Il découvre la filière maçonnerie du bâti ancien du centre AFPA de Saint-Malo. “J’y ai vu, une opportunité, une véritable continuité avec l’archéologie. Après cela, j’ai travaillé deux ans dans une entreprise de rénovation en Bretagne (Lepage Rénovation) puis deux autres années chez Art de Bâtir dans la Vienne où je me suis réellement spécialisé dans la pierre.”

Guillaume a 15 ans lorsqu’un tailleur de pierre lui transmet sa passion. “Dès que cela a été possible j’ai commencé un apprentissage dans la maçonnerie, avec une entreprise qui travaille dans le bâti ancien et le CFA de l’Association Ouvrière des Compagnons du Devoir du Tour de France.”  Puis il démarre son tour de France :  “La première année il m’ont poussé a travaillé dans le neuf (parpaing, béton), ce qui m’a permis de me former de ce côté là mais m’a aussi conforté dans le choix de me spécialiser dans le bâti ancien.”

Ces six années de Tour de France, forment Guillaume qui évolue désormais en tant que chef d’équipe et lui permettent d’accéder à de prestigieux chantiers de rénovation d’églises, de grandes maisons bourgeoises et d’hôtels particuliers.

De part et d’autre, Vincent et Guillaume partagent l’envie de créer leurs activités. Leur rencontre va concrétiser ce souhait et les conduit vers une aventure entrepreneuriale aux valeurs communes :  l’humain avant l’argent et le travail de qualité.

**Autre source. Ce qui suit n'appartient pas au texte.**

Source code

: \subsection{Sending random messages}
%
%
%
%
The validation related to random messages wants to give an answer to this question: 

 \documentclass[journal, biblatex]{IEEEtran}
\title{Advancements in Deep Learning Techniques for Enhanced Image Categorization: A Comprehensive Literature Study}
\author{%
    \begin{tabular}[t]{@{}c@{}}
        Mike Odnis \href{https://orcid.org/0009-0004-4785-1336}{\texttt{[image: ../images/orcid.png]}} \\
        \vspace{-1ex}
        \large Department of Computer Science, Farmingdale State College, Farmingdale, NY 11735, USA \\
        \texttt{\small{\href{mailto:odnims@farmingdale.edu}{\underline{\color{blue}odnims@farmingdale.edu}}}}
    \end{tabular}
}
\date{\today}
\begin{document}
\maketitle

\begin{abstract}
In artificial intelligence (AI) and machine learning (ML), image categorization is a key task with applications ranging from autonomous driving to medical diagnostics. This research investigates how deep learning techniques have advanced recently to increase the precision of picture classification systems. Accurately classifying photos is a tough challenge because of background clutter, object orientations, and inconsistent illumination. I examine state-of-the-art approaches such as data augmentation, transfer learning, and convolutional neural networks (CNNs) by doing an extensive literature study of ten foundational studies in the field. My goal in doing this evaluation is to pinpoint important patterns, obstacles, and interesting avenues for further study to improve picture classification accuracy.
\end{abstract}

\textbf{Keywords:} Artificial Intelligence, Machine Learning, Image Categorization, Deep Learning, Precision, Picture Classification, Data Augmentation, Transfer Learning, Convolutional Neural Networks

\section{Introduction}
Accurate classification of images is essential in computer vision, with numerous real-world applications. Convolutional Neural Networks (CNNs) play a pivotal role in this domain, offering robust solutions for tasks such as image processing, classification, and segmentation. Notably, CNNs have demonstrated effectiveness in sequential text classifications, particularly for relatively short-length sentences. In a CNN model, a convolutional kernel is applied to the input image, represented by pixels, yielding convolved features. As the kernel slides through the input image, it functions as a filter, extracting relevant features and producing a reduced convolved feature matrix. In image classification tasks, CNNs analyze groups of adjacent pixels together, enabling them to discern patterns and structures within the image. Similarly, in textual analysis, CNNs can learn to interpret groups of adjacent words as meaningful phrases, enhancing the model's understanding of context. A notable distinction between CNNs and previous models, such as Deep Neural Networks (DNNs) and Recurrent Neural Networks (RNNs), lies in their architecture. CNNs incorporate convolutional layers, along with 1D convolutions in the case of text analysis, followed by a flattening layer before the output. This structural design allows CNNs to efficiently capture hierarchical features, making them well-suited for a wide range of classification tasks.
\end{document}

Vincent, Guillaume, en quoi consiste votre activité ? Et où exercez-vous  ?

Notre activité consiste avant tout à réhabiliter le bâtiment ancien en respectant son intégrité architecturale et locale. Pour y parvenir nous mettons en œuvre des techniques anciennes et des matériaux naturels et locaux. Nos objectifs étant de travailler dans le bâti ancien et dans le même temps d’approfondir nos connaissances dans l’isolation écologique.

Notre dépôt se situe dans le sud Vienne, nous souhaitons intervenir dans un rayon de 50 km aux alentours.

Qu’est-ce qui vous a conduit à rejoindre l’AlterBative ?

Nous travaillons au sein de l’AlterBative depuis le premier avril 2019. Nous avons découvert la coopérative en passant devant le chantier d’un tailleur de pierre qui y a développé son activité. Il y a toutes sortes de formes juridiques pour se lancer, et nous cherchions celle qui nous correspondait. L’Alterbative présentait des valeurs en adéquation avec les nôtres.

Que vous apporte le statut d’entrepreneur-salarié de la coopérative ? 

Le statut d’entrepreneur salarié nous apporte tous les avantages du salariat (mutuelle, chômage, formations, etc.) ainsi que la liberté de gérer notre activité comme nous l’entendons tout en étant accompagné de façon personnalisée. Rejoindre l’Alterbative nous a également permis d’intégrer un réseau d’artisans qui partagent des valeurs communes.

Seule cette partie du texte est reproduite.